Admittedly, it's an intriguing piece of economic analysis these days which is predicated on the supposition that our capital markets are beset by a lot of stupid agents. I wonder if we will have the joy of reading rejoinders on this from our many friends in the city. It harks back to Alan Greespan's comments of c. 1996 about "irrational exuberance".
Posted by: Bob B | August 15, 2007 at 11:41 AM
"Production functions aren't given. They have to be discovered."
Wasn't that what much of Dorfman, Samuelson and Solow: Linear Programming and Economic Analysis (1958) was all about?
The MS Excel spreadsheet includes a "solver function" - with worked examples - which maximises functions subject to linear constraints.
Posted by: Bob B | August 15, 2007 at 11:50 AM
Ranting about "neoclassical economics" and its evils (and how it's wrong *sic*, whatever that means in a scientific context) are a clear sign that the author is either unknowledgeable or fighting strawmen. I'm unhappy to see that this stylized facts also holds in this instance.
Posted by: Gabriel | August 15, 2007 at 08:00 PM
P.S. ... by which I meant to suggest the "strawmen" case, not the other one... Just so I'm clear.

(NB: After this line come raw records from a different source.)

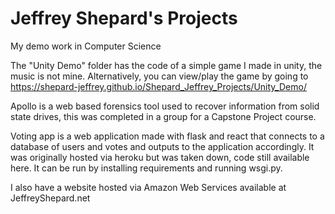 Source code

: # Jeffrey Shepard's Projects
My demo work in Computer Science

The "Unity Demo" folder has the code of a simple game I made in unity, the music is not mine. 
Alternatively, you can view/play the game by going to https://shepard-jeffrey.github.io/Shepard_Jeffrey_Projects/Unity_Demo/

Apollo is a web based forensics tool used to recover information from solid state drives, this was completed in a group for a Capstone Project course. 

Voting app is a web application made with flask and react that connects to a database of users and votes and outputs to the application accordingly. It was originally hosted via heroku but was taken down, code still available here. It can be run by installing requirements and running wsgi.py.

I also have a website hosted via Amazon Web Services available at JeffreyShepard.net
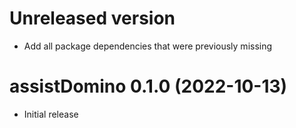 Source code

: # Unreleased version

-   Add all package dependencies that were previously missing

# assistDomino 0.1.0 (2022-10-13)

-   Initial release
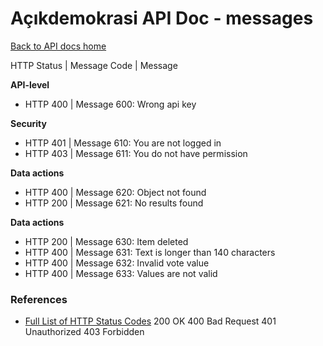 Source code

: # Açıkdemokrasi API Doc - messages

[Back to API docs home](Home)

HTTP Status | Message Code | Message

**API-level**

- HTTP 400 | Message 600: Wrong api key

**Security**

- HTTP 401 | Message 610: You are not logged in
- HTTP 403 | Message 611: You do not have permission

**Data actions**

- HTTP 400 | Message 620: Object not found
- HTTP 200 | Message 621: No results found

**Data actions**

- HTTP 200 | Message 630: Item deleted
- HTTP 400 | Message 631: Text is longer than 140 characters
- HTTP 400 | Message 632: Invalid vote value
- HTTP 400 | Message 633: Values are not valid

### References ###

- [Full List of HTTP Status Codes](https://en.wikipedia.org/wiki/List_of_HTTP_status_codes)
200 OK
400 Bad Request
401 Unauthorized
403 Forbidden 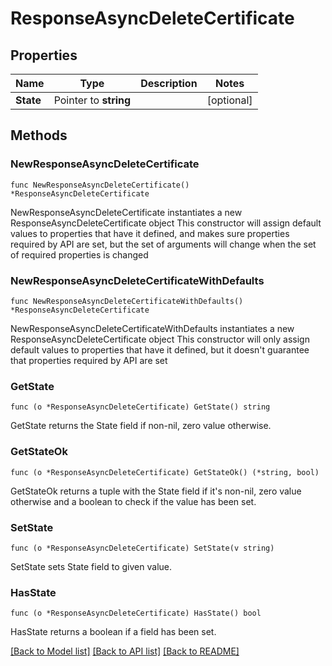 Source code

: # ResponseAsyncDeleteCertificate

## Properties

Name | Type | Description | Notes
------------ | ------------- | ------------- | -------------
**State** | Pointer to **string** |  | [optional] 

## Methods

### NewResponseAsyncDeleteCertificate

`func NewResponseAsyncDeleteCertificate() *ResponseAsyncDeleteCertificate`

NewResponseAsyncDeleteCertificate instantiates a new ResponseAsyncDeleteCertificate object
This constructor will assign default values to properties that have it defined,
and makes sure properties required by API are set, but the set of arguments
will change when the set of required properties is changed

### NewResponseAsyncDeleteCertificateWithDefaults

`func NewResponseAsyncDeleteCertificateWithDefaults() *ResponseAsyncDeleteCertificate`

NewResponseAsyncDeleteCertificateWithDefaults instantiates a new ResponseAsyncDeleteCertificate object
This constructor will only assign default values to properties that have it defined,
but it doesn't guarantee that properties required by API are set

### GetState

`func (o *ResponseAsyncDeleteCertificate) GetState() string`

GetState returns the State field if non-nil, zero value otherwise.

### GetStateOk

`func (o *ResponseAsyncDeleteCertificate) GetStateOk() (*string, bool)`

GetStateOk returns a tuple with the State field if it's non-nil, zero value otherwise
and a boolean to check if the value has been set.

### SetState

`func (o *ResponseAsyncDeleteCertificate) SetState(v string)`

SetState sets State field to given value.

### HasState

`func (o *ResponseAsyncDeleteCertificate) HasState() bool`

HasState returns a boolean if a field has been set.


[[Back to Model list]](../README.md#documentation-for-models) [[Back to API list]](../README.md#documentation-for-api-endpoints) [[Back to README]](../README.md)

Posted by: Gabriel | August 15, 2007 at 08:04 PM
It seems to me that the concept of marginal productivity is circular to a large extent. An input's "productivity" amounts, in practice, to what it adds to the retail price. So essentially anything that anybody is in a position to charge for access to, the toll they charge equals the "marginal productivity" they "contribute" by "allowing" the factor to be used. Maurice Dobb's example of toll gates is a good one. If the state allows a privileged class to set up toll gates across highways (without performing any productive function in maintaining them) and pocket the proceeds, then permission to travel on the highway becomes a factor of production. And the amount that the tolls add to the price of the product becomes the "marginal productivity" of the gatekeepers.
Marginal productivity is sterile unless the prior question of justice in distribution of factors is addressed, and a distinction is made between natural and artificial rights of property.